## WHAT YOU SHOULD DO:
Give the records below again in full, exactly as written, but without any images.
== Segment start ==
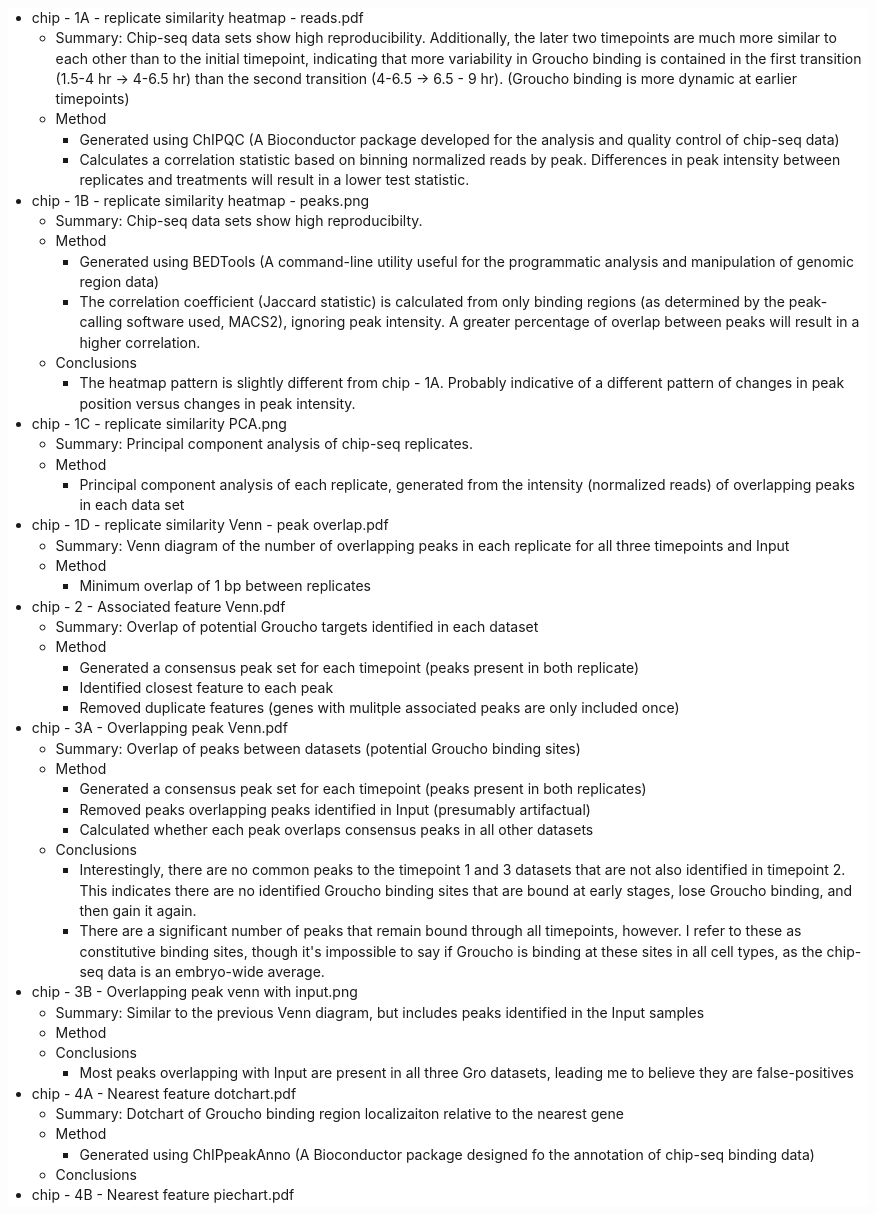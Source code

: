 * chip - 1A - replicate similarity heatmap - reads.pdf
	* Summary: Chip-seq data sets show high reproducibility. Additionally, the later two timepoints are much more similar to each other than to the initial timepoint, indicating that more variability in Groucho binding is contained in the first transition (1.5-4 hr -> 4-6.5 hr) than the second transition (4-6.5 -> 6.5 - 9 hr). (Groucho binding is more dynamic at earlier timepoints)
	* Method
		* Generated using ChIPQC (A Bioconductor package developed for the analysis and quality control of chip-seq data)
		* Calculates a correlation statistic based on binning normalized reads by peak. Differences in peak intensity between replicates and treatments will result in a lower test statistic.
* chip - 1B - replicate similarity heatmap - peaks.png
	* Summary: Chip-seq data sets show high reproducibilty.
	* Method
		* Generated using BEDTools (A command-line utility useful for the programmatic analysis and manipulation of genomic region data)
		* The correlation coefficient (Jaccard statistic) is calculated from only binding regions (as determined by the peak-calling software used, MACS2), ignoring peak intensity. A greater percentage of overlap between peaks will result in a higher correlation.
	* Conclusions
		* The heatmap pattern is slightly different from chip - 1A. Probably indicative of a different pattern of changes in peak position versus changes in peak intensity.
* chip - 1C - replicate similarity PCA.png
	* Summary: Principal component analysis of chip-seq replicates. 
	* Method
		* Principal component analysis of each replicate, generated from the intensity (normalized reads) of overlapping peaks in each data set
* chip - 1D - replicate similarity Venn - peak overlap.pdf
	* Summary: Venn diagram of the number of overlapping peaks in each replicate for all three timepoints and Input
	* Method
		* Minimum overlap of 1 bp between replicates
* chip - 2 - Associated feature Venn.pdf
	* Summary: Overlap of potential Groucho targets identified in each dataset
	* Method
		* Generated a consensus peak set for each timepoint (peaks present in both replicate)
		* Identified closest feature to each peak
		* Removed duplicate features (genes with mulitple associated peaks are only included once)
* chip - 3A - Overlapping peak Venn.pdf
	* Summary: Overlap of peaks between datasets (potential Groucho binding sites)
	* Method
		* Generated a consensus peak set for each timepoint (peaks present in both replicates)
		* Removed peaks overlapping peaks identified in Input (presumably artifactual)
		* Calculated whether each peak overlaps consensus peaks in all other datasets
	* Conclusions
		* Interestingly, there are no common peaks to the timepoint 1 and 3 datasets that are not also identified in timepoint 2. This indicates there are no identified Groucho binding sites that are bound at early stages, lose Groucho binding, and then gain it again.
		* There are a significant number of peaks that remain bound through all timepoints, however. I refer to these as constitutive binding sites, though it's impossible to say if Groucho is binding at these sites in all cell types, as the chip-seq data is an embryo-wide average.
* chip - 3B - Overlapping peak venn with input.png
	* Summary: Similar to the previous Venn diagram, but includes peaks identified in the Input samples
	* Method
	* Conclusions
		* Most peaks overlapping with Input are present in all three Gro datasets, leading me to believe they are false-positives
* chip - 4A - Nearest feature dotchart.pdf
	* Summary: Dotchart of Groucho binding region localizaiton relative to the nearest gene
	* Method
		* Generated using ChIPpeakAnno (A Bioconductor package designed fo the annotation of chip-seq binding data)
	* Conclusions
* chip - 4B - Nearest feature piechart.pdf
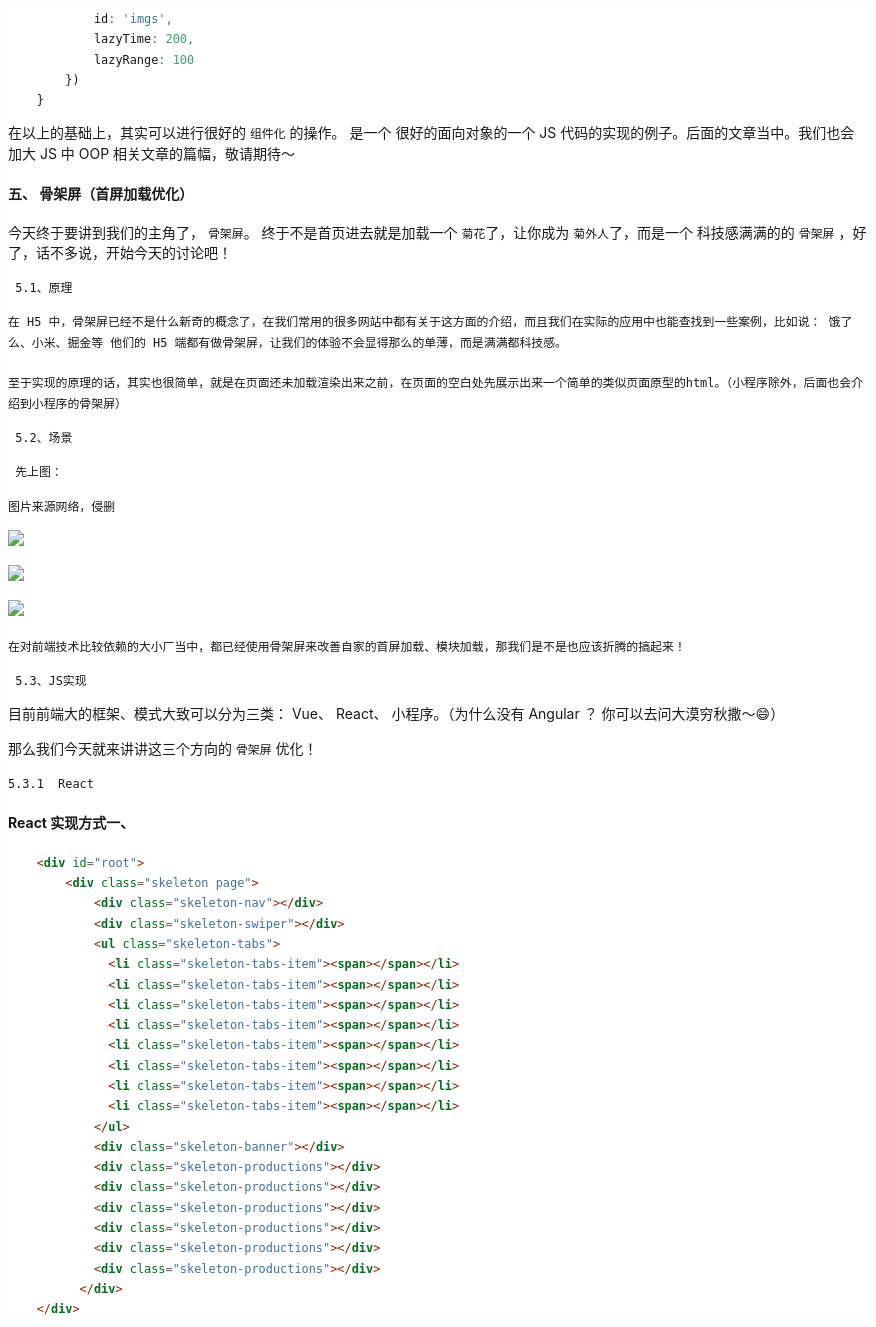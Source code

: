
```javascript
            id: 'imgs',
            lazyTime: 200,
            lazyRange: 100
        })
    }
```

在以上的基础上，其实可以进行很好的 `组件化` 的操作。 是一个 很好的面向对象的一个 JS 代码的实现的例子。后面的文章当中。我们也会加大 JS 中 OOP 相关文章的篇幅，敬请期待～


####  五、 骨架屏（首屏加载优化）

今天终于要讲到我们的主角了， `骨架屏`。 终于不是首页进去就是加载一个 `菊花`了，让你成为 `菊外人`了，而是一个 科技感满满的的 `骨架屏` ，好了，话不多说，开始今天的讨论吧！


` 5.1、原理`
		
	在 H5 中，骨架屏已经不是什么新奇的概念了，在我们常用的很多网站中都有关于这方面的介绍，而且我们在实际的应用中也能查找到一些案例，比如说： 饿了么、小米、掘金等 他们的 H5 端都有做骨架屏，让我们的体验不会显得那么的单薄，而是满满都科技感。

	至于实现的原理的话，其实也很简单，就是在页面还未加载渲染出来之前，在页面的空白处先展示出来一个简单的类似页面原型的html。（小程序除外，后面也会介绍到小程序的骨架屏）

` 5.2、场景`

` 先上图：`

	图片来源网络，侵删

![](https://images2018.cnblogs.com/blog/675289/201808/675289-20180807202744704-659796860.png)

![](https://images2018.cnblogs.com/blog/675289/201808/675289-20180807203534637-1185141080.png)

![](https://images2018.cnblogs.com/blog/675289/201808/675289-20180807203813278-1894382700.png)

	在对前端技术比较依赖的大小厂当中，都已经使用骨架屏来改善自家的首屏加载、模块加载，那我们是不是也应该折腾的搞起来！

` 5.3、JS实现`

目前前端大的框架、模式大致可以分为三类： Vue、 React、 小程序。（为什么没有 Angular ？ 你可以去问大漠穷秋撒～😄）

那么我们今天就来讲讲这三个方向的 `骨架屏` 优化！
	
` 5.3.1  React `

#### React 实现方式一、

```html
    <div id="root">
        <div class="skeleton page">
            <div class="skeleton-nav"></div>
            <div class="skeleton-swiper"></div>
            <ul class="skeleton-tabs">
              <li class="skeleton-tabs-item"><span></span></li>
              <li class="skeleton-tabs-item"><span></span></li>
              <li class="skeleton-tabs-item"><span></span></li>
              <li class="skeleton-tabs-item"><span></span></li>
              <li class="skeleton-tabs-item"><span></span></li>
              <li class="skeleton-tabs-item"><span></span></li>
              <li class="skeleton-tabs-item"><span></span></li>
              <li class="skeleton-tabs-item"><span></span></li>
            </ul>
            <div class="skeleton-banner"></div>
            <div class="skeleton-productions"></div>
            <div class="skeleton-productions"></div>
            <div class="skeleton-productions"></div>
            <div class="skeleton-productions"></div>
            <div class="skeleton-productions"></div>
            <div class="skeleton-productions"></div>
          </div>
    </div>
```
== Segment end ==
## EXERCISE RESULT:
Source code

: * chip - 1A - replicate similarity heatmap - reads.pdf
	* Summary: Chip-seq data sets show high reproducibility. Additionally, the later two timepoints are much more similar to each other than to the initial timepoint, indicating that more variability in Groucho binding is contained in the first transition (1.5-4 hr -> 4-6.5 hr) than the second transition (4-6.5 -> 6.5 - 9 hr). (Groucho binding is more dynamic at earlier timepoints)
	* Method
		* Generated using ChIPQC (A Bioconductor package developed for the analysis and quality control of chip-seq data)
		* Calculates a correlation statistic based on binning normalized reads by peak. Differences in peak intensity between replicates and treatments will result in a lower test statistic.
* chip - 1B - replicate similarity heatmap - peaks.png
	* Summary: Chip-seq data sets show high reproducibilty.
	* Method
		* Generated using BEDTools (A command-line utility useful for the programmatic analysis and manipulation of genomic region data)
		* The correlation coefficient (Jaccard statistic) is calculated from only binding regions (as determined by the peak-calling software used, MACS2), ignoring peak intensity. A greater percentage of overlap between peaks will result in a higher correlation.
	* Conclusions
		* The heatmap pattern is slightly different from chip - 1A. Probably indicative of a different pattern of changes in peak position versus changes in peak intensity.
* chip - 1C - replicate similarity PCA.png
	* Summary: Principal component analysis of chip-seq replicates. 
	* Method
		* Principal component analysis of each replicate, generated from the intensity (normalized reads) of overlapping peaks in each data set
* chip - 1D - replicate similarity Venn - peak overlap.pdf
	* Summary: Venn diagram of the number of overlapping peaks in each replicate for all three timepoints and Input
	* Method
		* Minimum overlap of 1 bp between replicates
* chip - 2 - Associated feature Venn.pdf
	* Summary: Overlap of potential Groucho targets identified in each dataset
	* Method
		* Generated a consensus peak set for each timepoint (peaks present in both replicate)
		* Identified closest feature to each peak
		* Removed duplicate features (genes with mulitple associated peaks are only included once)
* chip - 3A - Overlapping peak Venn.pdf
	* Summary: Overlap of peaks between datasets (potential Groucho binding sites)
	* Method
		* Generated a consensus peak set for each timepoint (peaks present in both replicates)
		* Removed peaks overlapping peaks identified in Input (presumably artifactual)
		* Calculated whether each peak overlaps consensus peaks in all other datasets
	* Conclusions
		* Interestingly, there are no common peaks to the timepoint 1 and 3 datasets that are not also identified in timepoint 2. This indicates there are no identified Groucho binding sites that are bound at early stages, lose Groucho binding, and then gain it again.
		* There are a significant number of peaks that remain bound through all timepoints, however. I refer to these as constitutive binding sites, though it's impossible to say if Groucho is binding at these sites in all cell types, as the chip-seq data is an embryo-wide average.
* chip - 3B - Overlapping peak venn with input.png
	* Summary: Similar to the previous Venn diagram, but includes peaks identified in the Input samples
	* Method
	* Conclusions
		* Most peaks overlapping with Input are present in all three Gro datasets, leading me to believe they are false-positives
* chip - 4A - Nearest feature dotchart.pdf
	* Summary: Dotchart of Groucho binding region localizaiton relative to the nearest gene
	* Method
		* Generated using ChIPpeakAnno (A Bioconductor package designed fo the annotation of chip-seq binding data)
	* Conclusions
* chip - 4B - Nearest feature piechart.pdf
Source code

:
```javascript
            id: 'imgs',
            lazyTime: 200,
            lazyRange: 100
        })
    }
```

在以上的基础上，其实可以进行很好的 `组件化` 的操作。 是一个 很好的面向对象的一个 JS 代码的实现的例子。后面的文章当中。我们也会加大 JS 中 OOP 相关文章的篇幅，敬请期待～


####  五、 骨架屏（首屏加载优化）

今天终于要讲到我们的主角了， `骨架屏`。 终于不是首页进去就是加载一个 `菊花`了，让你成为 `菊外人`了，而是一个 科技感满满的的 `骨架屏` ，好了，话不多说，开始今天的讨论吧！


` 5.1、原理`
		
	在 H5 中，骨架屏已经不是什么新奇的概念了，在我们常用的很多网站中都有关于这方面的介绍，而且我们在实际的应用中也能查找到一些案例，比如说： 饿了么、小米、掘金等 他们的 H5 端都有做骨架屏，让我们的体验不会显得那么的单薄，而是满满都科技感。

	至于实现的原理的话，其实也很简单，就是在页面还未加载渲染出来之前，在页面的空白处先展示出来一个简单的类似页面原型的html。（小程序除外，后面也会介绍到小程序的骨架屏）

` 5.2、场景`

` 先上图：`

	图片来源网络，侵删

![](https://images2018.cnblogs.com/blog/675289/201808/675289-20180807202744704-659796860.png)

![](https://images2018.cnblogs.com/blog/675289/201808/675289-20180807203534637-1185141080.png)

![](https://images2018.cnblogs.com/blog/675289/201808/675289-20180807203813278-1894382700.png)

	在对前端技术比较依赖的大小厂当中，都已经使用骨架屏来改善自家的首屏加载、模块加载，那我们是不是也应该折腾的搞起来！

` 5.3、JS实现`

目前前端大的框架、模式大致可以分为三类： Vue、 React、 小程序。（为什么没有 Angular ？ 你可以去问大漠穷秋撒～😄）

那么我们今天就来讲讲这三个方向的 `骨架屏` 优化！
	
` 5.3.1  React `

#### React 实现方式一、

```html
    <div id="root">
        <div class="skeleton page">
            <div class="skeleton-nav"></div>
            <div class="skeleton-swiper"></div>
            <ul class="skeleton-tabs">
              <li class="skeleton-tabs-item"><span></span></li>
              <li class="skeleton-tabs-item"><span></span></li>
              <li class="skeleton-tabs-item"><span></span></li>
              <li class="skeleton-tabs-item"><span></span></li>
              <li class="skeleton-tabs-item"><span></span></li>
              <li class="skeleton-tabs-item"><span></span></li>
              <li class="skeleton-tabs-item"><span></span></li>
              <li class="skeleton-tabs-item"><span></span></li>
            </ul>
            <div class="skeleton-banner"></div>
            <div class="skeleton-productions"></div>
            <div class="skeleton-productions"></div>
            <div class="skeleton-productions"></div>
            <div class="skeleton-productions"></div>
            <div class="skeleton-productions"></div>
            <div class="skeleton-productions"></div>
          </div>
    </div>
```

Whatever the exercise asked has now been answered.